→ **Activity**
Report each line of the entries below that has the word "images" in it.
-.-.-
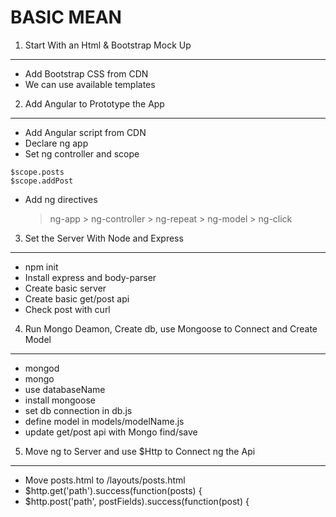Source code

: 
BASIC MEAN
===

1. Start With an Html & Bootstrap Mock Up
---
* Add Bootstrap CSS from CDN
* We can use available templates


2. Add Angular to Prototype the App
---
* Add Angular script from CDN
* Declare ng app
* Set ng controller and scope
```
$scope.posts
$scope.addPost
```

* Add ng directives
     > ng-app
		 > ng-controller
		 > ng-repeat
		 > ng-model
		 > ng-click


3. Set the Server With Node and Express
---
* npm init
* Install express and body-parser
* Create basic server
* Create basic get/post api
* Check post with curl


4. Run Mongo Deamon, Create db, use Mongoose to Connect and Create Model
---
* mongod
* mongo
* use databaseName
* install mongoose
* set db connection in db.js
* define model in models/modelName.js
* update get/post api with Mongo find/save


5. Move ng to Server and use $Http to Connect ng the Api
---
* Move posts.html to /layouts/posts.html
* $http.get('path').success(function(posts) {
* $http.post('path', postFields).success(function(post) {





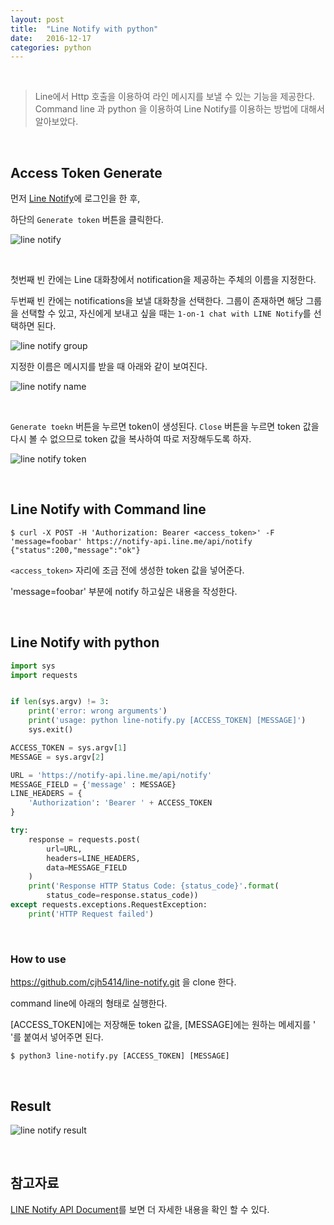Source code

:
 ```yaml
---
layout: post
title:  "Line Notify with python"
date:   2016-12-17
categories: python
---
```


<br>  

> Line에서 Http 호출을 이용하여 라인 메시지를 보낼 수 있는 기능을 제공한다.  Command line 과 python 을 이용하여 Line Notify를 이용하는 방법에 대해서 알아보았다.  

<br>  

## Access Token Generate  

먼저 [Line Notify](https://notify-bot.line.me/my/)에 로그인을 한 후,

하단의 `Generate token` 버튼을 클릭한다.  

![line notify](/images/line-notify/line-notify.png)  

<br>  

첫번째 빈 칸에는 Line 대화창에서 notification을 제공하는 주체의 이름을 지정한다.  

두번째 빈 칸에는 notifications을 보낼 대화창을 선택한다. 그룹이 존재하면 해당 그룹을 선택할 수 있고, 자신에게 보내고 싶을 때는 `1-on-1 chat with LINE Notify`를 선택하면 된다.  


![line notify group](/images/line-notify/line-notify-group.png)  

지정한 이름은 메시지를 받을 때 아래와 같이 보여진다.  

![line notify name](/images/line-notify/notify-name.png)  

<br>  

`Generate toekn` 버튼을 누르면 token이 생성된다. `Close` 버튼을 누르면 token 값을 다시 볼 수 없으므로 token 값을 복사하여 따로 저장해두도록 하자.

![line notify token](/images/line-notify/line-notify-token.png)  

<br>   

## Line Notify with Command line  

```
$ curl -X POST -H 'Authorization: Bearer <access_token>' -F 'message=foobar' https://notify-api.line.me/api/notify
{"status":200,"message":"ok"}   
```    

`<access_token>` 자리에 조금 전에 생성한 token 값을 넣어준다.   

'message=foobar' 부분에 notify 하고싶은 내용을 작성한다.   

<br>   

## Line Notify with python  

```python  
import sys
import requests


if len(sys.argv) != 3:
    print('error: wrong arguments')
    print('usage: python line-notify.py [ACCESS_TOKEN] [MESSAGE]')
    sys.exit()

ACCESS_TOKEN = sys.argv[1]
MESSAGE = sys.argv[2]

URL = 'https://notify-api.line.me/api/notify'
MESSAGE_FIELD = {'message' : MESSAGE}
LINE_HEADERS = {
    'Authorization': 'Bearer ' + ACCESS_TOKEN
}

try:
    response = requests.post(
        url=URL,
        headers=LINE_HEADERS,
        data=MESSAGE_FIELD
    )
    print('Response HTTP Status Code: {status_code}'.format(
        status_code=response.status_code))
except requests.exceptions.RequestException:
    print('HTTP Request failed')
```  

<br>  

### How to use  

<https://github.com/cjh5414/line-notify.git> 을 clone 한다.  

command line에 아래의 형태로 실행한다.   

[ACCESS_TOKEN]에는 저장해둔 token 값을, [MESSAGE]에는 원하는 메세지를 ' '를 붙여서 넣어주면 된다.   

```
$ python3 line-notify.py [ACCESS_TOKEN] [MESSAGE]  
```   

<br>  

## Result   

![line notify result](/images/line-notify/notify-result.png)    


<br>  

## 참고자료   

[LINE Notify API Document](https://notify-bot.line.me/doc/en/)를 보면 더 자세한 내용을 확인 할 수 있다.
-.-.-
→ **Task result**
![line notify](/images/line-notify/line-notify.png)  
![line notify group](/images/line-notify/line-notify-group.png)  
![line notify name](/images/line-notify/notify-name.png)  
![line notify token](/images/line-notify/line-notify-token.png)  
![line notify result](/images/line-notify/notify-result.png)    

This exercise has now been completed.